WHAT IS BEING ASKED =
Once every line in the data that follows has been checked for the word "center", give only the number of lines that hold it.

DATA RECORDS =
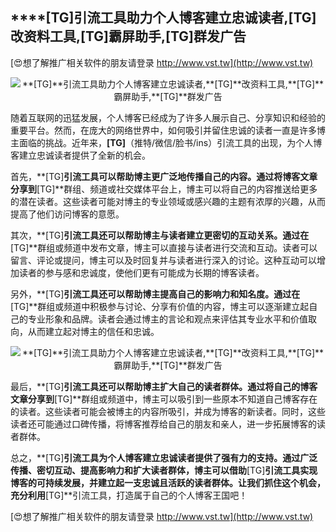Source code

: ## ****[TG]**引流工具助力个人博客建立忠诚读者,**[TG]**改资料工具,**[TG]**霸屏助手,**[TG]**群发广告**

[😍想了解推广相关软件的朋友请登录 http://www.vst.tw](http://www.vst.tw)

 <center><img src="https://vst.tw/MP4/tuiguang/png/4.png" alt="**[TG]**引流工具助力个人博客建立忠诚读者,**[TG]**改资料工具,**[TG]**霸屏助手,**[TG]**群发广告"></center>

随着互联网的迅猛发展，个人博客已经成为了许多人展示自己、分享知识和经验的重要平台。然而，在庞大的网络世界中，如何吸引并留住忠诚的读者一直是许多博主面临的挑战。近年来，**[TG]**（推特/微信/脸书/ins）引流工具的出现，为个人博客建立忠诚读者提供了全新的机会。

首先，**[TG]**引流工具可以帮助博主更广泛地传播自己的内容。通过将博客文章分享到**[TG]**群组、频道或社交媒体平台上，博主可以将自己的内容推送给更多的潜在读者。这些读者可能对博主的专业领域或感兴趣的主题有浓厚的兴趣，从而提高了他们访问博客的意愿。

其次，**[TG]**引流工具还可以帮助博主与读者建立更密切的互动关系。通过在**[TG]**群组或频道中发布文章，博主可以直接与读者进行交流和互动。读者可以留言、评论或提问，博主可以及时回复并与读者进行深入的讨论。这种互动可以增加读者的参与感和忠诚度，使他们更有可能成为长期的博客读者。

另外，**[TG]**引流工具还可以帮助博主提高自己的影响力和知名度。通过在**[TG]**群组或频道中积极参与讨论、分享有价值的内容，博主可以逐渐建立起自己的专业形象和品牌。读者会通过博主的言论和观点来评估其专业水平和价值取向，从而建立起对博主的信任和忠诚。

 <center><img src="https://vst.tw/MP4/tuiguang/png/2.png" alt="**[TG]**引流工具助力个人博客建立忠诚读者,**[TG]**改资料工具,**[TG]**霸屏助手,**[TG]**群发广告"></center>

最后，**[TG]**引流工具还可以帮助博主扩大自己的读者群体。通过将自己的博客文章分享到**[TG]**群组或频道中，博主可以吸引到一些原本不知道自己博客存在的读者。这些读者可能会被博主的内容所吸引，并成为博客的新读者。同时，这些读者还可能通过口碑传播，将博客推荐给自己的朋友和亲人，进一步拓展博客的读者群体。

总之，**[TG]**引流工具为个人博客建立忠诚读者提供了强有力的支持。通过广泛传播、密切互动、提高影响力和扩大读者群体，博主可以借助**[TG]**引流工具实现博客的可持续发展，并建立起一支忠诚且活跃的读者群体。让我们抓住这个机会，充分利用**[TG]**引流工具，打造属于自己的个人博客王国吧！

[😍想了解推广相关软件的朋友请登录 http://www.vst.tw](http://www.vst.tw)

SOLUTION FOR THIS EXERCISE =
2